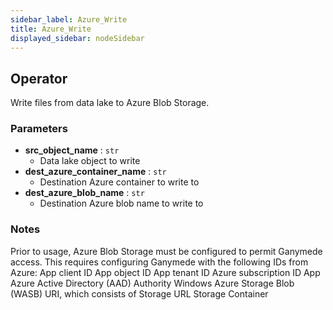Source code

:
 ```yaml
---
sidebar_label: Azure_Write
title: Azure_Write
displayed_sidebar: nodeSidebar
---
```


## Operator
Write files from data lake to Azure Blob Storage.


### Parameters
- **src_object_name** : `str`
    - Data lake object to write
- **dest_azure_container_name** : `str`
    - Destination Azure container to write to
- **dest_azure_blob_name** : `str`
    - Destination Azure blob name to write to


### Notes
Prior to usage, Azure Blob Storage must be configured to permit Ganymede access.  This requires
configuring Ganymede with the following IDs from Azure:
App client ID
App object ID
App tenant ID
Azure subscription ID
App Azure Active Directory (AAD) Authority
Windows Azure Storage Blob (WASB) URI, which consists of
Storage URL
Storage Container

Activity - Copy out every line of the data that includes "lake".

Solution -
Write files from data lake to Azure Blob Storage.
    - Data lake object to write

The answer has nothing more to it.